Medvedev In Montreal: Memories of A Pivotal Week

Two Top 10 wins on hard courts help Medvedev to break through

Winning breeds confidence and 12 months ago, one star was burning brightest of all. Daniil Medvedev, who had swapped sweets and croissants for a better diet to match his dedication and professionalism on the court, went on a tear.

After Nick Kyrgios narrowly beat him 7-6(8), 7-6(4) in the 2019 Citi Open final, the Russian travelled to Montreal, for arguably the pivotal moment of his career, when years of training and repetition came together — and ultimately propelled him on a path for the Top 5 in the FedEx ATP Rankings.

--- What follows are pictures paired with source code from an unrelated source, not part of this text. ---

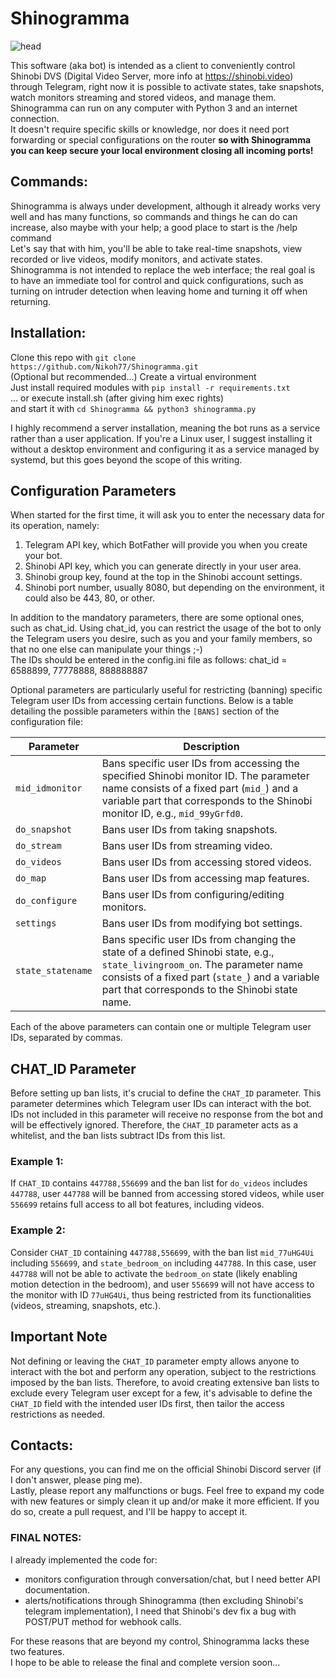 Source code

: # Shinogramma
![head](https://github.com/Nikoh77/Shinogramma/assets/7826178/8ce40f79-014d-4289-9ebb-987ef0b2352a)

This software (aka bot) is intended as a client to conveniently control Shinobi DVS (Digital Video Server, more info at https://shinobi.video) through Telegram, right now it is possible to activate states, take snapshots, watch monitors streaming and stored videos, and manage them.
Shinogramma can run on any computer with Python 3 and an internet connection.\
It doesn't require specific skills or knowledge, nor does it need port forwarding or special configurations on the router <b>so with Shinogramma you can keep secure your local environment closing all incoming ports!</b>
## Commands:
Shinogramma is always under development, although it already works very well and has many functions, so commands and things he can do can increase, also maybe with your help; a good place to start is the /help command\
Let's say that with him, you'll be able to take real-time snapshots, view recorded or live videos, modify monitors, and activate states.\
Shinogramma is not intended to replace the web interface; the real goal is to have an immediate tool for control and quick configurations, such as turning on intruder detection when leaving home and turning it off when returning.
## Installation:
Clone this repo with ```git clone https://github.com/Nikoh77/Shinogramma.git```\
(Optional but recommended...) Create a virtual environment\
Just install required modules with ```pip install -r requirements.txt```\
... or execute install.sh (after giving him exec rights)\
and start it with ```cd Shinogramma && python3 shinogramma.py```

I highly recommend a server installation, meaning the bot runs as a service rather than a user application. If you're a Linux user, I suggest installing it without a desktop environment and configuring it as a service managed by systemd, but this goes beyond the scope of this writing.

## Configuration Parameters

When started for the first time, it will ask you to enter the necessary data for its operation, namely:
1) Telegram API key, which BotFather will provide you when you create your bot.
2) Shinobi API key, which you can generate directly in your user area.
3) Shinobi group key, found at the top in the Shinobi account settings.
4) Shinobi port number, usually 8080, but depending on the environment, it could also be 443, 80, or other.

In addition to the mandatory parameters, there are some optional ones, such as chat_id.
Using chat_id, you can restrict the usage of the bot to only the Telegram users you desire, such as you and your family members, so that no one else can manipulate your things ;-)\
The IDs should be entered in the config.ini file as follows:
chat_id = 6588899, 77778888, 888888887

Optional parameters are particularly useful for restricting (banning) specific Telegram user IDs from accessing certain functions.
Below is a table detailing the possible parameters within the `[BANS]` section of the configuration file:

| Parameter         | Description |
|-------------------|-------------|
| `mid_idmonitor`   | Bans specific user IDs from accessing the specified Shinobi monitor ID. The parameter name consists of a fixed part (`mid_`) and a variable part that corresponds to the Shinobi monitor ID, e.g., `mid_99yGrfd0`. |
| `do_snapshot`     | Bans user IDs from taking snapshots. |
| `do_stream`       | Bans user IDs from streaming video. |
| `do_videos`       | Bans user IDs from accessing stored videos. |
| `do_map`          | Bans user IDs from accessing map features. |
| `do_configure`    | Bans user IDs from configuring/editing monitors. |
| `settings`        | Bans user IDs from modifying bot settings. |
| `state_statename` | Bans specific user IDs from changing the state of a defined Shinobi state, e.g., `state_livingroom_on`. The parameter name consists of a fixed part (`state_`) and a variable part that corresponds to the Shinobi state name. |

Each of the above parameters can contain one or multiple Telegram user IDs, separated by commas.

## CHAT_ID Parameter
Before setting up ban lists, it's crucial to define the `CHAT_ID` parameter. This parameter determines which Telegram user IDs can interact with the bot. IDs not included in this parameter will receive no response from the bot and will be effectively ignored. Therefore, the `CHAT_ID` parameter acts as a whitelist, and the ban lists subtract IDs from this list.

### Example 1:
If `CHAT_ID` contains `447788,556699` and the ban list for `do_videos` includes `447788`, user `447788` will be banned from accessing stored videos, while user `556699` retains full access to all bot features, including videos.

### Example 2:
Consider `CHAT_ID` containing `447788,556699`, with the ban list `mid_77uHG4Ui` including `556699`, and `state_bedroom_on` including `447788`. In this case, user `447788` will not be able to activate the `bedroom_on` state (likely enabling motion detection in the bedroom), and user `556699` will not have access to the monitor with ID `77uHG4Ui`, thus being restricted from its functionalities (videos, streaming, snapshots, etc.).

## Important Note
Not defining or leaving the `CHAT_ID` parameter empty allows anyone to interact with the bot and perform any operation, subject to the restrictions imposed by the ban lists. Therefore, to avoid creating extensive ban lists to exclude every Telegram user except for a few, it's advisable to define the `CHAT_ID` field with the intended user IDs first, then tailor the access restrictions as needed.

## Contacts:
For any questions, you can find me on the official Shinobi Discord server (if I don't answer, please ping me).\
Lastly, please report any malfunctions or bugs.
Feel free to expand my code with new features or simply clean it up and/or make it more efficient. If you do so, create a pull request, and I'll be happy to accept it.

### FINAL NOTES:
I already implemented the code for:
* monitors configuration through conversation/chat, but I need better API documentation.
* alerts/notifications through Shinogramma (then excluding Shinobi's telegram implementation), I need that Shinobi's dev fix a bug with POST/PUT method for webhook calls.

For these reasons that are beyond my control, Shinogramma lacks these two features.\
I hope to be able to release the final and complete version soon...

His 2019 Coupe Rogers performances were all the more remarkable when you consider that Medvedev had had to qualify the year before to play in Toronto, where he lost to Alexander Zverev in the 2018 third round of the main draw. In the build-up to Montreal, one year on, Medvedev had reached three ATP Tour finals in 2019 and earned a career total of four Top 10 scalps, including back-to-back victories, a few months earlier, over No. 8-ranked Stefanos Tsitsipas and World No. 1 Novak Djokovic at the Rolex Monte-Carlo Masters.

Now, returning to Canadian soil, the 23-year-old was the eighth seed. And, throughout the week, he was not just beating, but dominating great players, having found his rhythm and the right tactics, forged in partnership with his coach Gilles Cervara. Medvedev did not lose more than three games per set in his first three matches in Montreal. He beat No. 4 Dominic Thiem 6-3, 6-1 in the quarter-finals and earned a 6-1, 7-6(6) semi-final victory over fellow Russian Karen Khachanov, then ranked No. 8, took the player into unchartered territory.

While Rafael Nadal breezed past Medvedev 6-3, 6-0 in his first ATP Masters 1000 final, his education continued. And Medvedev has never looked back.

“It’s one of two best tournaments I’ve played in my life,” said Medvedev, of Montreal last year. “One was basically of course Tokyo, the only ATP 500 I won at this moment. Of course, to be in the final of a Masters 1000, I mean, it’s an amazing achievement for me at this moment… Of course, I always say this: if you don’t win the tournament, you are always disappointed. Even if you lose in a final of a Grand Slam, you will be disappointed.”

With a booming serve, one of the flattest backhands and most unorthodox games on the ATP Tour, Medvedev was not downcast. The following week, he kept putting the ball back, continued to frustrate opponents and subsequently captured the Western & Southern Open crown, overcoming Djokovic 3-6, 6-3, 6-3, for the second time, in the semi-finals, and David Goffin 7-6(3), 6-4 for the biggest trophy of his career.

Immediately touted as a favourite for the US Open, Medvedev, who’d been the World No. 16 on 14 January, fell, narrowly, one step short in the final. Hours after an outstanding campaign had ended with a five-set loss to Nadal, Medvedev rose to a career-high No. 4 on 9 September. He was the first player to accrue 50 match wins on the 2019 season.

“Of course, deep inside of me, I understand that what I’ve done these four weeks is amazing, even comparing to what I’ve done before,” said Medvedev. “I don’t want to stop. I will always work to be better. I will try to do my best every day.”

Memories of Medvedev winning 20 out of 23 matches and reaching four straight finals on North American hard courts — only the third player to do so after Ivan Lendl and Andre Agassi — remain vivid, ahead of the ATP Tour’s return this month.

While Medvedev would go onto lift two more trophies, the St. Petersburg Open (d. Coric) and the Rolex Shanghai Masters (d. Zverev), to extend his post-2019 Wimbledon streak to 29-3 and cement his place inside the Top 10, it was his week in Montreal that was pivotal in his rise to consistent, peak performance.